Das sind die NRW-Pressefotos des Jahres
Veröffentlicht: Dienstag, 09.12.2025 07:44
Beim Journalistenpreis des Landtags Nordrhein‑Westfalen hat ein Foto von Holocaust‑Überlebender Eva Weyl den ersten Platz gewonnen. Das Bild zeigt Weyl in einem TV‑Studio, wo sie für ein Hologramm‑Projekt gefilmt wird. Der Fotograf Bernd Thissen, dpa, erhielt für das Siegerbild Stimme für die Ewigkeit den diesjährigen Preis.

Gewinnerbild erinnert an historische Verantwortung
Das Motiv setzt ein starkes Zeichen: Es rückt die Frage in den Mittelpunkt, wie sich Geschichte bewahren lässt, wenn direkte Zeitzeugen nicht mehr berichten können. Im Bild wird dokumentiert, wie Erinnerungen an den Holocaust mithilfe moderner Technik konserviert werden – eine Aufgabe, die der Präsident des Landtags in seiner Würdigung besonders betonte.

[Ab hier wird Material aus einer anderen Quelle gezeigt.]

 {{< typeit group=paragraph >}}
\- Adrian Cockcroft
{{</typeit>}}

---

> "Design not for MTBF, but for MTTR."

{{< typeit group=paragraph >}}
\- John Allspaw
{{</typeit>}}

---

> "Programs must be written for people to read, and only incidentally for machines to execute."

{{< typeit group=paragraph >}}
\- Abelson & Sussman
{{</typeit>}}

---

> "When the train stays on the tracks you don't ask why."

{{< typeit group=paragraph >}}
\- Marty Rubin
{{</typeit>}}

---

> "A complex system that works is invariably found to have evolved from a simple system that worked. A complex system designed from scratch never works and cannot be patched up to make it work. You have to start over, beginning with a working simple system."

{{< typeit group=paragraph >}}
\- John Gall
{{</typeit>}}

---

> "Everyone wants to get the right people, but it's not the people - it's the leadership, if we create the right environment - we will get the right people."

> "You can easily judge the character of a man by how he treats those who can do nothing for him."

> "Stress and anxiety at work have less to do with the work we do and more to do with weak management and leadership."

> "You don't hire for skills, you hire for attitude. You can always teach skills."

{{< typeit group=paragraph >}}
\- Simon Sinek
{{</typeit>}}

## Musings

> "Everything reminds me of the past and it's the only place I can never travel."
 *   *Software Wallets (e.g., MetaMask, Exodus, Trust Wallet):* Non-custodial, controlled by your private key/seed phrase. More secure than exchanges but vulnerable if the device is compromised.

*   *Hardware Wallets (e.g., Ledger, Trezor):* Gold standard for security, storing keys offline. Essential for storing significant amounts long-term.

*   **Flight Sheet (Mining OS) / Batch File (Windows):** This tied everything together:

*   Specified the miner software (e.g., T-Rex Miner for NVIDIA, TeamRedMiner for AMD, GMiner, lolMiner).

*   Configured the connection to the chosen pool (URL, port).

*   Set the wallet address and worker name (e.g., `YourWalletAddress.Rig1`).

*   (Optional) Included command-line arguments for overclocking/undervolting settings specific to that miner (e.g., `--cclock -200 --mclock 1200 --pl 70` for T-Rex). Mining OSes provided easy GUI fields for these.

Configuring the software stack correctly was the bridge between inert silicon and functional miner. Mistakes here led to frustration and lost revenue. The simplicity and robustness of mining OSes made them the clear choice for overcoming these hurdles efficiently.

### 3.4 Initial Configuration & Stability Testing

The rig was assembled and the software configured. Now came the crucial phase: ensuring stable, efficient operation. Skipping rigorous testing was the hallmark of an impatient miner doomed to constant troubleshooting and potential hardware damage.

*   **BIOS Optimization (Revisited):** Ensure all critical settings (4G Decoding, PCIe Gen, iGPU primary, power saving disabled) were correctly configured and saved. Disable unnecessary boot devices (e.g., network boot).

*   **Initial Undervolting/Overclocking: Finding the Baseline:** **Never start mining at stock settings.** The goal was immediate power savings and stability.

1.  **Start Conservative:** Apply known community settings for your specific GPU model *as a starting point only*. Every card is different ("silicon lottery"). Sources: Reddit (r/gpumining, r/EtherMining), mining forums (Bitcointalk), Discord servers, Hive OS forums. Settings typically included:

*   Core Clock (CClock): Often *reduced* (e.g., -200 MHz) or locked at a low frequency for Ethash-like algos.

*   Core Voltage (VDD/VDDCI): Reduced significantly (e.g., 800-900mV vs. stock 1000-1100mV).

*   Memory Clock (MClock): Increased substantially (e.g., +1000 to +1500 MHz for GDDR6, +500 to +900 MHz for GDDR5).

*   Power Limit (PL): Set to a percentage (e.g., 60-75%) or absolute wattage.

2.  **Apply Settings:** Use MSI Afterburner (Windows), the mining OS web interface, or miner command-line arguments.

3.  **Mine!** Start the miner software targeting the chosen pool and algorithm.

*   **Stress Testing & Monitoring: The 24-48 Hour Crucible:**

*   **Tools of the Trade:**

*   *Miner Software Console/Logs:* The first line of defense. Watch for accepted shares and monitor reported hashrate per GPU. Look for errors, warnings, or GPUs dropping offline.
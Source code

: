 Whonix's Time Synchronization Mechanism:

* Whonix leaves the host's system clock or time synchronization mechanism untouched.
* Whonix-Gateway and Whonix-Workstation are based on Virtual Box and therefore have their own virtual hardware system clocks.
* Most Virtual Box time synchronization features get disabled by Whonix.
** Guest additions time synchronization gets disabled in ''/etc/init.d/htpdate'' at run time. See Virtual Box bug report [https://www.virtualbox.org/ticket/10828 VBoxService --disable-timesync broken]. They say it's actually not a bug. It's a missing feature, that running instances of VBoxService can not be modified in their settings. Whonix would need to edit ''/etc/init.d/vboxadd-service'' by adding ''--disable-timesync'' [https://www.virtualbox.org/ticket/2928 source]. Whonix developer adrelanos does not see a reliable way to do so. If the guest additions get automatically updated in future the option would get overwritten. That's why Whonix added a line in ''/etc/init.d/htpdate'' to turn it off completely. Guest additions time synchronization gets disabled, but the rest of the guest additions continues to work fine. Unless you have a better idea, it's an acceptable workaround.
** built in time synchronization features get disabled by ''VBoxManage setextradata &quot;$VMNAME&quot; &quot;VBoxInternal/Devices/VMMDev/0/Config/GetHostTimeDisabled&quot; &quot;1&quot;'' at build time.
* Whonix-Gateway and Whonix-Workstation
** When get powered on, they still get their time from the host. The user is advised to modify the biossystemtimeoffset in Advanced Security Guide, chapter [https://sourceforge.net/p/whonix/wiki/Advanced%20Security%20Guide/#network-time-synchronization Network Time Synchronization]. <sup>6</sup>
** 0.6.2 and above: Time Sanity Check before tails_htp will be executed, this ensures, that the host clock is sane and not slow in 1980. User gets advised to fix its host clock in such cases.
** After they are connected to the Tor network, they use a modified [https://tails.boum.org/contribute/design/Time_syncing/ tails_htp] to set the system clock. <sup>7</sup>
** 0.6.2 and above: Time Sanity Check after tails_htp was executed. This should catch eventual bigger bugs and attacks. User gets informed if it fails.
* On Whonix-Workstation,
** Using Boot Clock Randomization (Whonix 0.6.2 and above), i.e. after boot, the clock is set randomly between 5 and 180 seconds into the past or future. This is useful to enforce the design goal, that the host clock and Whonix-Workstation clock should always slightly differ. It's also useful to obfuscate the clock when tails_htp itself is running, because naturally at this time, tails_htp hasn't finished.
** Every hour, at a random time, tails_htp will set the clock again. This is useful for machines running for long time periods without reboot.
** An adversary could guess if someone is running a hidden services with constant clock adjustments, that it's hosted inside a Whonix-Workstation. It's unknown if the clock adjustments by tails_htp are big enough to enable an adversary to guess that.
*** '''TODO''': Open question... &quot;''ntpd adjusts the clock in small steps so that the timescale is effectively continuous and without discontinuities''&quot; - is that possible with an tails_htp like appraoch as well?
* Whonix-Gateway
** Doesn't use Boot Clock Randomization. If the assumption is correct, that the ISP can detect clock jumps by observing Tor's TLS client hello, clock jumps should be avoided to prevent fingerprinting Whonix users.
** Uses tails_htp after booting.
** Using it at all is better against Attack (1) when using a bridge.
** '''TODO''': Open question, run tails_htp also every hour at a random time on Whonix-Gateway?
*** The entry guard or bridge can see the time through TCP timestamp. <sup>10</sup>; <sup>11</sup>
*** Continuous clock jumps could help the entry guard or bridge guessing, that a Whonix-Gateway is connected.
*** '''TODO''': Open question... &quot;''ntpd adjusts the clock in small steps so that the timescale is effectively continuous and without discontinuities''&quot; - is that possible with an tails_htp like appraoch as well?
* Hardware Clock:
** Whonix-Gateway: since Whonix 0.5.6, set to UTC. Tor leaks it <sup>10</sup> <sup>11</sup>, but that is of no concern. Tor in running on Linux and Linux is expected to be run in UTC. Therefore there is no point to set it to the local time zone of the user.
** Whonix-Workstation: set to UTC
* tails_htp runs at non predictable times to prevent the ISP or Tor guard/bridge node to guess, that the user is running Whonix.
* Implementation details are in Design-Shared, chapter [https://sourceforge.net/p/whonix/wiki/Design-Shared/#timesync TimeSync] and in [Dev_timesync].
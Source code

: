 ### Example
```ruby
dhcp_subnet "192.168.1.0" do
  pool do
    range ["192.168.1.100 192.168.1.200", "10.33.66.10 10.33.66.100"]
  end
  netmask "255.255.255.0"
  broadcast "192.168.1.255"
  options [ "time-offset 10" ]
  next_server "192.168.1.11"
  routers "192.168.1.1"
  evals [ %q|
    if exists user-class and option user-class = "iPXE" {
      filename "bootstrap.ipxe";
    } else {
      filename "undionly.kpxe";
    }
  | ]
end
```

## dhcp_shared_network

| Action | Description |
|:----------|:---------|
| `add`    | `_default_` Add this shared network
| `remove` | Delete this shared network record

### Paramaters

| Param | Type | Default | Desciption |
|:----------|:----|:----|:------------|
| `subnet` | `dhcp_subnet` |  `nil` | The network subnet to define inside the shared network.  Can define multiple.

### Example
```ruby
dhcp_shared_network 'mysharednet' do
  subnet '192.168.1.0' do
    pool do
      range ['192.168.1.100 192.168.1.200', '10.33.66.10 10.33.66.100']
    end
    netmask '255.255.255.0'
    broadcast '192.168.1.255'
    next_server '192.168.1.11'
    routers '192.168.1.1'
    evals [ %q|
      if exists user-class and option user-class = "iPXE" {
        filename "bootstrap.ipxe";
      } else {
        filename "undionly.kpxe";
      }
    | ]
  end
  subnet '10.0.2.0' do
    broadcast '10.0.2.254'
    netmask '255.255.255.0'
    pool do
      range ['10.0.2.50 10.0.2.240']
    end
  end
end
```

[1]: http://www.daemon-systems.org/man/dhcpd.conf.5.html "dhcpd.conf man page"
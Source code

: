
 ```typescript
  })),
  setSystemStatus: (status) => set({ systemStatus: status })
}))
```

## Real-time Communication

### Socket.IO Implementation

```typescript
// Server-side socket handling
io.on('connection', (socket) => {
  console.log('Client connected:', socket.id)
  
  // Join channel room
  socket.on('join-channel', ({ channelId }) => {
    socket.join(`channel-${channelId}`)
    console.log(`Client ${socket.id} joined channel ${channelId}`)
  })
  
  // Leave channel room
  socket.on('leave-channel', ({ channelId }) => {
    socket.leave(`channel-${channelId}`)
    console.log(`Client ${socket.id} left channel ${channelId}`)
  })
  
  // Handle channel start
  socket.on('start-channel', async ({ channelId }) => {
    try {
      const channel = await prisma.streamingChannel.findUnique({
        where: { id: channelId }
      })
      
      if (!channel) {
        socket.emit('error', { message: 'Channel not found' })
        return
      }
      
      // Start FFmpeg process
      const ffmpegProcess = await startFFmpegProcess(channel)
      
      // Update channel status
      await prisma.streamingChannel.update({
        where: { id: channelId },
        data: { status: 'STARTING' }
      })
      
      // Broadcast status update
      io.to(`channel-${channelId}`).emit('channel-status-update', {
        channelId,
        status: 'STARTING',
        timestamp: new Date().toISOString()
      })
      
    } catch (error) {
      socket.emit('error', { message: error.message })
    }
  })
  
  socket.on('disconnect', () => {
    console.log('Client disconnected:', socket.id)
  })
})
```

Der Preis ist Teil des Journalistenpreises, den Landtagspräsident André Kuper 2018 ins Leben rief. In diesem Jahr hatten sich 60 Fotografinnen und Fotografen mit insgesamt 238 Bildern beworben; darunter sechs Nachwuchs‑Teilnehmende bis 30 Jahre. Unterstützt durch die Stiftung Kunst, Kultur und Soziales der Sparda‑Bank West wurden insgesamt 22.000 Euro Preisgelder vergeben, darunter 10.000 Euro für den ersten Platz.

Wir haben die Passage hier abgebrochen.